[Plain-text document sources]

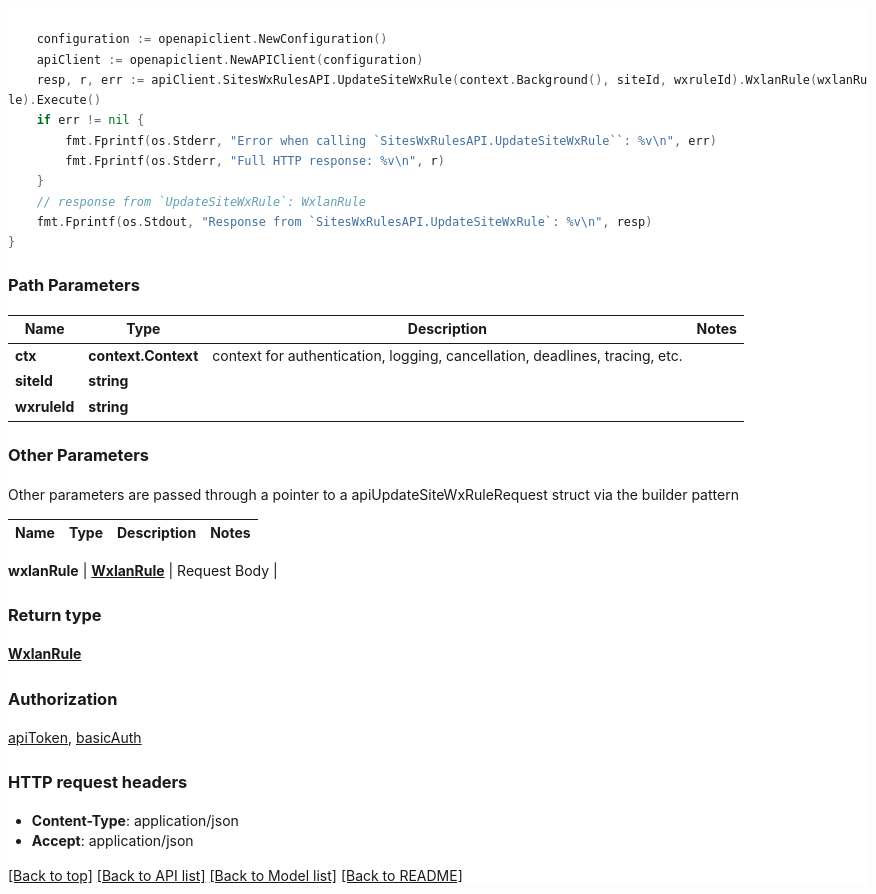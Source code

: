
 ```go

	configuration := openapiclient.NewConfiguration()
	apiClient := openapiclient.NewAPIClient(configuration)
	resp, r, err := apiClient.SitesWxRulesAPI.UpdateSiteWxRule(context.Background(), siteId, wxruleId).WxlanRule(wxlanRule).Execute()
	if err != nil {
		fmt.Fprintf(os.Stderr, "Error when calling `SitesWxRulesAPI.UpdateSiteWxRule``: %v\n", err)
		fmt.Fprintf(os.Stderr, "Full HTTP response: %v\n", r)
	}
	// response from `UpdateSiteWxRule`: WxlanRule
	fmt.Fprintf(os.Stdout, "Response from `SitesWxRulesAPI.UpdateSiteWxRule`: %v\n", resp)
}
```

### Path Parameters


Name | Type | Description  | Notes
------------- | ------------- | ------------- | -------------
**ctx** | **context.Context** | context for authentication, logging, cancellation, deadlines, tracing, etc.
**siteId** | **string** |  | 
**wxruleId** | **string** |  | 

### Other Parameters

Other parameters are passed through a pointer to a apiUpdateSiteWxRuleRequest struct via the builder pattern


Name | Type | Description  | Notes
------------- | ------------- | ------------- | -------------


 **wxlanRule** | [**WxlanRule**](WxlanRule.md) | Request Body | 

### Return type

[**WxlanRule**](WxlanRule.md)

### Authorization

[apiToken](../README.md#apiToken), [basicAuth](../README.md#basicAuth)

### HTTP request headers

- **Content-Type**: application/json
- **Accept**: application/json

[[Back to top]](#) [[Back to API list]](../README.md#documentation-for-api-endpoints)
[[Back to Model list]](../README.md#documentation-for-models)
[[Back to README]](../README.md)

* [WHAT THE EXERCISE ASKS] Your answer must be the records above, word for word, with every picture left out.

* [WRITTEN SOLUTION]
Source code

:
 ```go

	configuration := openapiclient.NewConfiguration()
	apiClient := openapiclient.NewAPIClient(configuration)
	resp, r, err := apiClient.SitesWxRulesAPI.UpdateSiteWxRule(context.Background(), siteId, wxruleId).WxlanRule(wxlanRule).Execute()
	if err != nil {
		fmt.Fprintf(os.Stderr, "Error when calling `SitesWxRulesAPI.UpdateSiteWxRule``: %v\n", err)
		fmt.Fprintf(os.Stderr, "Full HTTP response: %v\n", r)
	}
	// response from `UpdateSiteWxRule`: WxlanRule
	fmt.Fprintf(os.Stdout, "Response from `SitesWxRulesAPI.UpdateSiteWxRule`: %v\n", resp)
}
```

### Path Parameters


Name | Type | Description  | Notes
------------- | ------------- | ------------- | -------------
**ctx** | **context.Context** | context for authentication, logging, cancellation, deadlines, tracing, etc.
**siteId** | **string** |  | 
**wxruleId** | **string** |  | 

### Other Parameters

Other parameters are passed through a pointer to a apiUpdateSiteWxRuleRequest struct via the builder pattern


Name | Type | Description  | Notes
------------- | ------------- | ------------- | -------------


 **wxlanRule** | [**WxlanRule**](WxlanRule.md) | Request Body | 

### Return type

[**WxlanRule**](WxlanRule.md)

### Authorization

[apiToken](../README.md#apiToken), [basicAuth](../README.md#basicAuth)

### HTTP request headers

- **Content-Type**: application/json
- **Accept**: application/json

[[Back to top]](#) [[Back to API list]](../README.md#documentation-for-api-endpoints)
[[Back to Model list]](../README.md#documentation-for-models)
[[Back to README]](../README.md)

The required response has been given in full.